▶ [Exercise data]:
- Opening Delimiter -

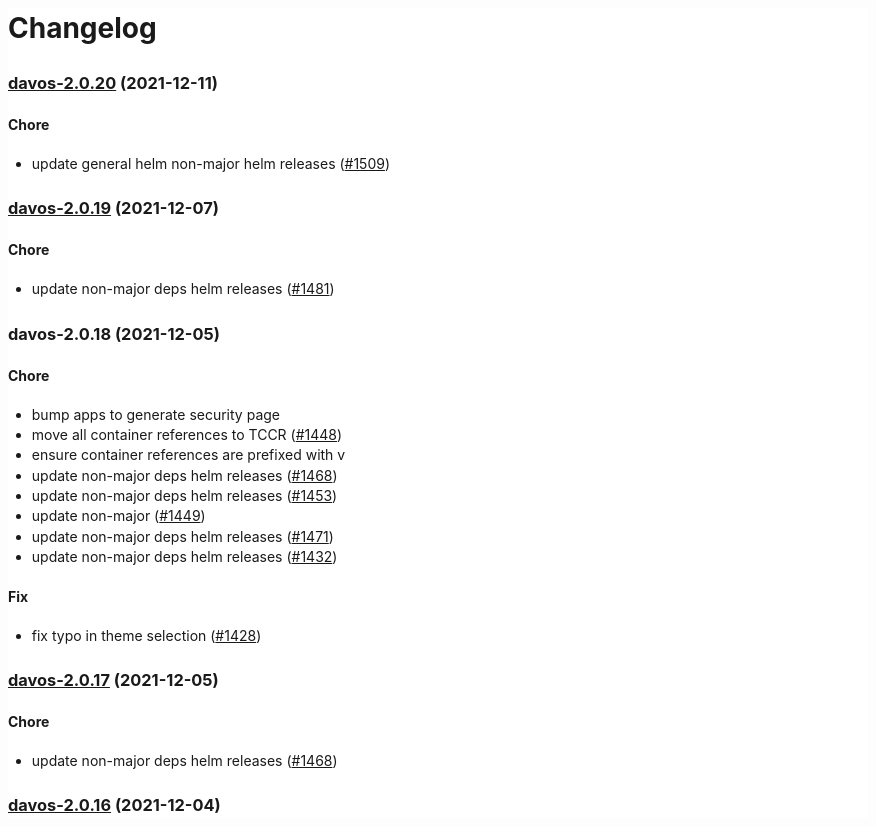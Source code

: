 # Changelog<br>


<a name="davos-2.0.20"></a>
### [davos-2.0.20](https://github.com/truecharts/apps/compare/davos-2.0.19...davos-2.0.20) (2021-12-11)

#### Chore

* update general helm non-major helm releases ([#1509](https://github.com/truecharts/apps/issues/1509))



<a name="davos-2.0.19"></a>
### [davos-2.0.19](https://github.com/truecharts/apps/compare/davos-2.0.18...davos-2.0.19) (2021-12-07)

#### Chore

* update non-major deps helm releases ([#1481](https://github.com/truecharts/apps/issues/1481))



<a name="davos-2.0.18"></a>
### davos-2.0.18 (2021-12-05)

#### Chore

* bump apps to generate security page
* move all container references to TCCR ([#1448](https://github.com/truecharts/apps/issues/1448))
* ensure container references are prefixed with v
* update non-major deps helm releases ([#1468](https://github.com/truecharts/apps/issues/1468))
* update non-major deps helm releases ([#1453](https://github.com/truecharts/apps/issues/1453))
* update non-major ([#1449](https://github.com/truecharts/apps/issues/1449))
* update non-major deps helm releases ([#1471](https://github.com/truecharts/apps/issues/1471))
* update non-major deps helm releases ([#1432](https://github.com/truecharts/apps/issues/1432))

#### Fix

* fix typo in theme selection ([#1428](https://github.com/truecharts/apps/issues/1428))



<a name="davos-2.0.17"></a>
### [davos-2.0.17](https://github.com/truecharts/apps/compare/davos-2.0.16...davos-2.0.17) (2021-12-05)

#### Chore

* update non-major deps helm releases ([#1468](https://github.com/truecharts/apps/issues/1468))



<a name="davos-2.0.16"></a>
### [davos-2.0.16](https://github.com/truecharts/apps/compare/davos-2.0.15...davos-2.0.16) (2021-12-04)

- Closing Delimiter -

▶ [Problem to work on]: Exclude the pictures and give back the rest of the data above exactly as written.

▶ [Answer]:
Source code

: # Changelog<br>


<a name="davos-2.0.20"></a>
### [davos-2.0.20](https://github.com/truecharts/apps/compare/davos-2.0.19...davos-2.0.20) (2021-12-11)

#### Chore

* update general helm non-major helm releases ([#1509](https://github.com/truecharts/apps/issues/1509))



<a name="davos-2.0.19"></a>
### [davos-2.0.19](https://github.com/truecharts/apps/compare/davos-2.0.18...davos-2.0.19) (2021-12-07)

#### Chore

* update non-major deps helm releases ([#1481](https://github.com/truecharts/apps/issues/1481))



<a name="davos-2.0.18"></a>
### davos-2.0.18 (2021-12-05)

#### Chore

* bump apps to generate security page
* move all container references to TCCR ([#1448](https://github.com/truecharts/apps/issues/1448))
* ensure container references are prefixed with v
* update non-major deps helm releases ([#1468](https://github.com/truecharts/apps/issues/1468))
* update non-major deps helm releases ([#1453](https://github.com/truecharts/apps/issues/1453))
* update non-major ([#1449](https://github.com/truecharts/apps/issues/1449))
* update non-major deps helm releases ([#1471](https://github.com/truecharts/apps/issues/1471))
* update non-major deps helm releases ([#1432](https://github.com/truecharts/apps/issues/1432))

#### Fix

* fix typo in theme selection ([#1428](https://github.com/truecharts/apps/issues/1428))



<a name="davos-2.0.17"></a>
### [davos-2.0.17](https://github.com/truecharts/apps/compare/davos-2.0.16...davos-2.0.17) (2021-12-05)

#### Chore

* update non-major deps helm releases ([#1468](https://github.com/truecharts/apps/issues/1468))



<a name="davos-2.0.16"></a>
### [davos-2.0.16](https://github.com/truecharts/apps/compare/davos-2.0.15...davos-2.0.16) (2021-12-04)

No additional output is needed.